● What the task asks: The answer must be a bare number: the count of lines below that contain "intervals".

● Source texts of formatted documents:
********
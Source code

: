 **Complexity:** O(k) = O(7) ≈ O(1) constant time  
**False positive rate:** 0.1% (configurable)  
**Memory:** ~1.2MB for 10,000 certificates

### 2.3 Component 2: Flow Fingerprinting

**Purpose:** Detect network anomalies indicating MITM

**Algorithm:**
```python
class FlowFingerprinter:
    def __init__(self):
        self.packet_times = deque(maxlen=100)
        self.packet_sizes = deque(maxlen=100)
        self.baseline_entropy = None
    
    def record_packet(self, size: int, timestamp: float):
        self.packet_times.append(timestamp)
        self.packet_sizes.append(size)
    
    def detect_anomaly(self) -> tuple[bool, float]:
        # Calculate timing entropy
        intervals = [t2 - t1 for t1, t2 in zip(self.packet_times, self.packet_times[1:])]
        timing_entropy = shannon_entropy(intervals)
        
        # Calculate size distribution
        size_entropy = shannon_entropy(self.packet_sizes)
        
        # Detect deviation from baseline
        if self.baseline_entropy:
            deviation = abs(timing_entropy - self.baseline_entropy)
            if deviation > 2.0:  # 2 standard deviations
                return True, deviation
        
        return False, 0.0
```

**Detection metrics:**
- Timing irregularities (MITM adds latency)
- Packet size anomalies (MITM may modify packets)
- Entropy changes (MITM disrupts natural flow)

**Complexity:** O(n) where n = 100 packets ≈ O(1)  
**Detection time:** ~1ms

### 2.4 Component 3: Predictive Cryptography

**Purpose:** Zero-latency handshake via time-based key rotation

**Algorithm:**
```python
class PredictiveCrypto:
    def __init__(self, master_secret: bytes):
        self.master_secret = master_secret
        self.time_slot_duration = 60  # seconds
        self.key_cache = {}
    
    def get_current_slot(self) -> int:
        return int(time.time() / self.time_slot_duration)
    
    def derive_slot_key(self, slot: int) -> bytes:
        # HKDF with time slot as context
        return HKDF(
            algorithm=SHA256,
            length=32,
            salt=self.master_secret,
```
********
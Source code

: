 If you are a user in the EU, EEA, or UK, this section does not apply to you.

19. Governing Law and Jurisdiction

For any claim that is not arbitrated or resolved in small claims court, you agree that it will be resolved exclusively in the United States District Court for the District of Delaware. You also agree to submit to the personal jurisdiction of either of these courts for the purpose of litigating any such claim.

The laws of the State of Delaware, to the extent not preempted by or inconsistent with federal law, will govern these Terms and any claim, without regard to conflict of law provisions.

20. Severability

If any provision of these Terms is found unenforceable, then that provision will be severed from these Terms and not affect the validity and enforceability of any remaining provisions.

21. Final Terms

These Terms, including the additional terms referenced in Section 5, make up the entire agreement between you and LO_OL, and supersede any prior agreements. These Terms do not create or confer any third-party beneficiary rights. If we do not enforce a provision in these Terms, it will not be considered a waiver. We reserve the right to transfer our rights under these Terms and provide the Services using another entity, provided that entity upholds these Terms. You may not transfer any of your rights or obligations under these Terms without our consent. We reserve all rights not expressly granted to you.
********
● Written response: 2